What to work on: Return all lines in the data where the string "trafficking" can be found.

Data in this exercise:
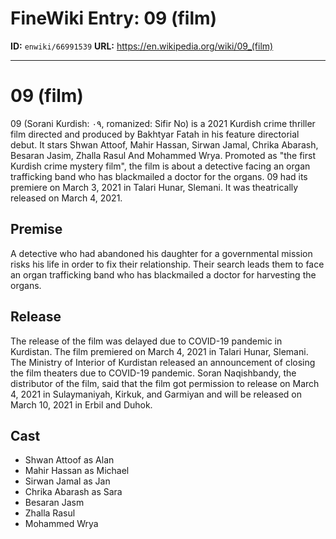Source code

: # FineWiki Entry: 09 (film)

**ID:** `enwiki/66991539`
**URL:** <https://en.wikipedia.org/wiki/09_(film)>

--- 

# 09 (film)
09 (Sorani Kurdish: ٠٩, romanized: Sifir No) is a 2021 Kurdish crime thriller film directed and produced by Bakhtyar Fatah in his feature directorial debut. It stars Shwan Attoof, Mahir Hassan, Sirwan Jamal, Chrika Abarash, Besaran Jasim, Zhalla Rasul And Mohammed Wrya. Promoted as "the first Kurdish crime mystery film", the film is about a detective facing an organ trafficking band who has blackmailed a doctor for the organs.
09 had its premiere on March 3, 2021 in Talari Hunar, Slemani. It was theatrically released on March 4, 2021.

## Premise
A detective who had abandoned his daughter for a governmental mission risks his life in order to fix their relationship. Their search leads them to face an organ trafficking band who has blackmailed a doctor for harvesting the organs.

## Release
The release of the film was delayed due to COVID-19 pandemic in Kurdistan. The film premiered on March 4, 2021 in Talari Hunar, Slemani. The Ministry of Interior of Kurdistan released an announcement of closing the film theaters due to COVID-19 pandemic. Soran Naqishbandy, the distributor of the film, said that the film got permission to release on March 4, 2021 in Sulaymaniyah, Kirkuk, and Garmiyan and will be released on March 10, 2021 in Erbil and Duhok.

## Cast
- Shwan Attoof as Alan
- Mahir Hassan as Michael
- Sirwan Jamal as Jan
- Chrika Abarash as Sara
- Besaran Jasm
- Zhalla Rasul
- Mohammed Wrya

Response:
09 (Sorani Kurdish: ٠٩, romanized: Sifir No) is a 2021 Kurdish crime thriller film directed and produced by Bakhtyar Fatah in his feature directorial debut. It stars Shwan Attoof, Mahir Hassan, Sirwan Jamal, Chrika Abarash, Besaran Jasim, Zhalla Rasul And Mohammed Wrya. Promoted as "the first Kurdish crime mystery film", the film is about a detective facing an organ trafficking band who has blackmailed a doctor for the organs.
A detective who had abandoned his daughter for a governmental mission risks his life in order to fix their relationship. Their search leads them to face an organ trafficking band who has blackmailed a doctor for harvesting the organs.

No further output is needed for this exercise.